8. The method of claim 5, further comprising an algorithm (250) for calculating a regression polynomial, the algorithm comprising: - Detect and store vertical segments in each column of the image that are perpendicular to the general direction of the tear river, the segments including a starting point generated by a transition from a first binary level to a second binary level, and including an ending point generated by a transition from the second binary level to the first binary level, the vertical segments representing fluorescent tear rivers. -Based on the transition of the upper portion of the tear river, which is defined by the starting point of the segment corresponding to the transition from the non-fluorescent blue region to the fluorescent green region, the first regression polynomial of the upper boundary line (103) is calculated. -Based on the transition of the lower portion of the tear river, which is defined by the endpoints of the segments corresponding to the transition from the fluorescent green region to the non-fluorescent blue region, the second regression polynomial of the lower boundary line (104) is calculated.
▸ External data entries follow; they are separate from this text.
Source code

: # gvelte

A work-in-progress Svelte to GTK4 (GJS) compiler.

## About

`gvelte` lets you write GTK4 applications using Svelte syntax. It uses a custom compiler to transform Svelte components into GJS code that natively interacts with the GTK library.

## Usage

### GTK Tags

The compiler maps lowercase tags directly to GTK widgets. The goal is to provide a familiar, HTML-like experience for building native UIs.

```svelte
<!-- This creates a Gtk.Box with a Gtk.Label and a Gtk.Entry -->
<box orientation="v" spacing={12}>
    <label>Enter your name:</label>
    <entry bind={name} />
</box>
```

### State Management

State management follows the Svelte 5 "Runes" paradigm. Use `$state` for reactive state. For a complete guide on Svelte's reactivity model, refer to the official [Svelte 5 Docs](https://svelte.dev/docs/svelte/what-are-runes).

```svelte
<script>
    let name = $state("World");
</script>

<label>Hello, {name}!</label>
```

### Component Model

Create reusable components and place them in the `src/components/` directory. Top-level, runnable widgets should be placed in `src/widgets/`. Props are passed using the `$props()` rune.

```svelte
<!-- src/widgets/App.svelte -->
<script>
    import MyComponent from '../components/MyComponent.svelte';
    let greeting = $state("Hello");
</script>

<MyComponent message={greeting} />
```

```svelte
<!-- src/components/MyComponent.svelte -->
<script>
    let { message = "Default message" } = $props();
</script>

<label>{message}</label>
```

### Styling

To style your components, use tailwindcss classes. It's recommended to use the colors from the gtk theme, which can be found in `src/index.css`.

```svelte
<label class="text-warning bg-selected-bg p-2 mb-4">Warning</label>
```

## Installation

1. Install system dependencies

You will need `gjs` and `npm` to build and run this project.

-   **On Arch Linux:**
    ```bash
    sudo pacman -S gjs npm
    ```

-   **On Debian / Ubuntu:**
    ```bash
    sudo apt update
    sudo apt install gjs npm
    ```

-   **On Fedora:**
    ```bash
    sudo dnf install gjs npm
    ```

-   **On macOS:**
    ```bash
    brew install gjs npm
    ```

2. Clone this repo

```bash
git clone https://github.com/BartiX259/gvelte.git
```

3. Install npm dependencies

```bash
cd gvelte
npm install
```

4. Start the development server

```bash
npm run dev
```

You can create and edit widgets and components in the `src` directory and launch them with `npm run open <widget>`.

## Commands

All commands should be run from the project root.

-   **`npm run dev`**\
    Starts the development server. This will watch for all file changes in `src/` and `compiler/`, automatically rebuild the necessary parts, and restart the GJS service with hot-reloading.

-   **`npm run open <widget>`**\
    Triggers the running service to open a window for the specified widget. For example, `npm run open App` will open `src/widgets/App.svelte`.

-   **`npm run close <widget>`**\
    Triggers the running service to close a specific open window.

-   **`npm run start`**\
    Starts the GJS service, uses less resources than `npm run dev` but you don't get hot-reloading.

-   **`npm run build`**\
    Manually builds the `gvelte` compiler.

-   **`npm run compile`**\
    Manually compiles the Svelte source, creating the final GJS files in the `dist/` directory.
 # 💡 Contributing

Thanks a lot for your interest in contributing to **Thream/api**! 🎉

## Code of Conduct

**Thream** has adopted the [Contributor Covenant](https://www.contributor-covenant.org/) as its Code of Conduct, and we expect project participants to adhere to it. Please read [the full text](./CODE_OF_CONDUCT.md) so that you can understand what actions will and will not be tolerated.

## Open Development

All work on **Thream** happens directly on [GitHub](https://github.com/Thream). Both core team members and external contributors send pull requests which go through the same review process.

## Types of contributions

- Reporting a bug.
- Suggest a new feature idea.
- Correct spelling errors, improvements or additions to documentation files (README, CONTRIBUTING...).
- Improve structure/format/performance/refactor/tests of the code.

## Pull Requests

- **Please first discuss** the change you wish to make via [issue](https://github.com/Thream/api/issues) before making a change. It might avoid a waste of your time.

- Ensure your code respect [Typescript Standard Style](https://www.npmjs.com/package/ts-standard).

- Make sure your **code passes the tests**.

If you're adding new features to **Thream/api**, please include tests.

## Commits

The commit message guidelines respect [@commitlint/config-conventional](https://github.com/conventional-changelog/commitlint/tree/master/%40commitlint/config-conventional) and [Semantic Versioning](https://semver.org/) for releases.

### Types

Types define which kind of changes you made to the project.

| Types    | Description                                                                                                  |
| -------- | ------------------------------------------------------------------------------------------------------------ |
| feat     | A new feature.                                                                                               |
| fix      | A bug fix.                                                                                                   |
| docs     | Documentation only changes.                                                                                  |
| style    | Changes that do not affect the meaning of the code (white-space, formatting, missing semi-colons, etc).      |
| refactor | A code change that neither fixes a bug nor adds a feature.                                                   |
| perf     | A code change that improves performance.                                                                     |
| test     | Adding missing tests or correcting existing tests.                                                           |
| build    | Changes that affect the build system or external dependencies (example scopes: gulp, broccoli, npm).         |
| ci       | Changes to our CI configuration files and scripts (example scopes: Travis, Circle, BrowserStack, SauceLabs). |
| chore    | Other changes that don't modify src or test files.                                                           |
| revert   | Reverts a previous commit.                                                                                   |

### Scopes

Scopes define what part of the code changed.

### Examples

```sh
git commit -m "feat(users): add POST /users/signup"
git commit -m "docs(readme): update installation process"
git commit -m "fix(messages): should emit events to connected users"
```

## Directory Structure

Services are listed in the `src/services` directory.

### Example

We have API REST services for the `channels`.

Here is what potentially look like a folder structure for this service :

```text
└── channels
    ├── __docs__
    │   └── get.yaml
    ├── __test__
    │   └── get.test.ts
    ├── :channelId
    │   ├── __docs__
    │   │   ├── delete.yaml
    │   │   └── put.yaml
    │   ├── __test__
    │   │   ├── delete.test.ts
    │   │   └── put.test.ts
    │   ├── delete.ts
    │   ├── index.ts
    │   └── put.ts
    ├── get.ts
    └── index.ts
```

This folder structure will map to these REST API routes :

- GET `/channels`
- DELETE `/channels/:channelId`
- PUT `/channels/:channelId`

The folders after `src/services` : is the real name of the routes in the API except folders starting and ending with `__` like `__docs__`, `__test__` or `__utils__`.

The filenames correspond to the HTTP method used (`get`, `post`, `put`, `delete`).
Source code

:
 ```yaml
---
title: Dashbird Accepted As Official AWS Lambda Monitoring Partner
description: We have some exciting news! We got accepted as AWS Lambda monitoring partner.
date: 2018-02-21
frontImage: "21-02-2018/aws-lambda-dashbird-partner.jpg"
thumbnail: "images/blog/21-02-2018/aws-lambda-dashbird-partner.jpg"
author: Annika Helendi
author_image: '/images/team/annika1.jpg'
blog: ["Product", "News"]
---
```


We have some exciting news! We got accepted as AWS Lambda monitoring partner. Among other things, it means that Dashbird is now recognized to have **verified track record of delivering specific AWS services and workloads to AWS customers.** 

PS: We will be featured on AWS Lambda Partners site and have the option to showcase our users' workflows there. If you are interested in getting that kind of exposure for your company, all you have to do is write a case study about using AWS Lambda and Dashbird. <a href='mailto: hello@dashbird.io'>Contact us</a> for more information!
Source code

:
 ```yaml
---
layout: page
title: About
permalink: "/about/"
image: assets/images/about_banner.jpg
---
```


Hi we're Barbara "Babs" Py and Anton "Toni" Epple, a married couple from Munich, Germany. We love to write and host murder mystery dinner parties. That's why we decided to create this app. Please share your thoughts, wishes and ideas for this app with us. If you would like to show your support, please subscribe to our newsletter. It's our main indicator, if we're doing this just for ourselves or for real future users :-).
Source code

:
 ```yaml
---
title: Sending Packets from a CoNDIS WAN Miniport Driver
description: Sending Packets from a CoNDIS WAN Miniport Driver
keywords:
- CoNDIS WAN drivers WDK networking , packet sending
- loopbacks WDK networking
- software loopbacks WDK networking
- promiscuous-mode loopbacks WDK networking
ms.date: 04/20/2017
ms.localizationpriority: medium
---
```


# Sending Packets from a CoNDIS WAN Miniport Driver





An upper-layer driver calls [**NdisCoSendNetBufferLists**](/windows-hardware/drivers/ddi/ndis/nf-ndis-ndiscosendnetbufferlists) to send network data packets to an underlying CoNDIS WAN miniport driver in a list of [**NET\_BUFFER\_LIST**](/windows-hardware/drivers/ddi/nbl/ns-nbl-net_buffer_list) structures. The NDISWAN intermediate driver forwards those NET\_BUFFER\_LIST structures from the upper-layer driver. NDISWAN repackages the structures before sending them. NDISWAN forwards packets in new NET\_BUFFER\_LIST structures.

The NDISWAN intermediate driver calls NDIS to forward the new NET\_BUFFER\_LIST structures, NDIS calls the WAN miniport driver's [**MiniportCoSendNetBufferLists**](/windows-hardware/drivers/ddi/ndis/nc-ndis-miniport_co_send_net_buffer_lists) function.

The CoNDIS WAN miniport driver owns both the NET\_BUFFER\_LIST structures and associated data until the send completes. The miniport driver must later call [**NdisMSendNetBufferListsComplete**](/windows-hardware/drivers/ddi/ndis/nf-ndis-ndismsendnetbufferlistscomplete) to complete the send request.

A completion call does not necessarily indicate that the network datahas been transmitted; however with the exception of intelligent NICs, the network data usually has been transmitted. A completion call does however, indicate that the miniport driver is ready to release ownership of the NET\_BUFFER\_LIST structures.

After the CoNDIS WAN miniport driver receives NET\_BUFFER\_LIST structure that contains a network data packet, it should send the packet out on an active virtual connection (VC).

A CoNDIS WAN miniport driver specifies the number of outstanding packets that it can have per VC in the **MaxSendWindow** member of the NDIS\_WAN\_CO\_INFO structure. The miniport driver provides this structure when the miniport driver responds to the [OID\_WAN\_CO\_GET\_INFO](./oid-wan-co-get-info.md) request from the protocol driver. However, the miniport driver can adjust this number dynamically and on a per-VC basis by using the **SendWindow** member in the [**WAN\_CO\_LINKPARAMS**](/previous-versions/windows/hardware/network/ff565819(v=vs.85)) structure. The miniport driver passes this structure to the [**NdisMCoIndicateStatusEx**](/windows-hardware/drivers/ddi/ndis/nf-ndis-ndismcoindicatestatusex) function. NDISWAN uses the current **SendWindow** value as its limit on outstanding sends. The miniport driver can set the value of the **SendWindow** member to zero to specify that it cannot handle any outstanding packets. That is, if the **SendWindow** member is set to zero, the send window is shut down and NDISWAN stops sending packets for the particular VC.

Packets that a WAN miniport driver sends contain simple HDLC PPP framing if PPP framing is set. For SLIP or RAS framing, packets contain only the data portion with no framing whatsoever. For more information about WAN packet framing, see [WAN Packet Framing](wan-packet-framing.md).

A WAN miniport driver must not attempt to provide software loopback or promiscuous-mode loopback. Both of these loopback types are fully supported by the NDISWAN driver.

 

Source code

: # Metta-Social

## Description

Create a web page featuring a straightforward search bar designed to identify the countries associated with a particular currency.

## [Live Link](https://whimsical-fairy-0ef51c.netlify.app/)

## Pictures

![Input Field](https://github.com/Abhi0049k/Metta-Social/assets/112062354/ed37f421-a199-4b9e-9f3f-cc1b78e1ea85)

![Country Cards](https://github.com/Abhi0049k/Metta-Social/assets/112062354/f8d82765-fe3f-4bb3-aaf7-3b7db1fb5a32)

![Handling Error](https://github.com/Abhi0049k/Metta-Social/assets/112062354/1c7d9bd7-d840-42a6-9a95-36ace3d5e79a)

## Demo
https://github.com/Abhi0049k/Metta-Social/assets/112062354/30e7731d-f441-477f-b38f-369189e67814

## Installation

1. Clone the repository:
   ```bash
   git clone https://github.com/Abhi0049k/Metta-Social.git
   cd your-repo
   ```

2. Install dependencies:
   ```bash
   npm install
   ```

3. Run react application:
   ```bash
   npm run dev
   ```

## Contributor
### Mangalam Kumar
9. The method according to claim 8, characterized in that, The regression polynomial is calculated using the least squares method.

10. The method of claim 8, further comprising calculating (260) the height (h) of the tear river in pixels by calculating (260) the distance between the regression polynomials calculated for each of the upper and lower lines by calculating (260) downward along the column of the image between the upper and lower lines.

11. The method of claim 1, further comprising selecting a region of interest (130) around the lower eyelid of the patient's eye to reduce computation time and detection errors.

12. The method of claim 1, further comprising a delay (35) adapted to allow for the reabsorption of excess tear fluid containing the fluorescein via the lacrimal duct between the instillation of the fluorescein and the measurement.

13. A computer program comprising instructions for implementing the method according to any one of claims 1 to 12 when executed by a processor.

14. A computer-readable non-volatile storage medium having a program stored thereon for implementing the method according to any one of claims 1 to 12 when executed by a processor.

15. An ophthalmic measuring device for implementing the method according to any one of claims 1 to 12, characterized in that, The ophthalmic measurement device includes: an ophthalmic measurement apparatus (1) having a blue light source (20) arranged around a lens (31) of at least one camera (30); a computer having a user interface and programmed to drive the source and the at least one camera, and to implement the method, the computer and the interface being integrated into or external to the ophthalmic measurement device and connected to the ophthalmic measurement device.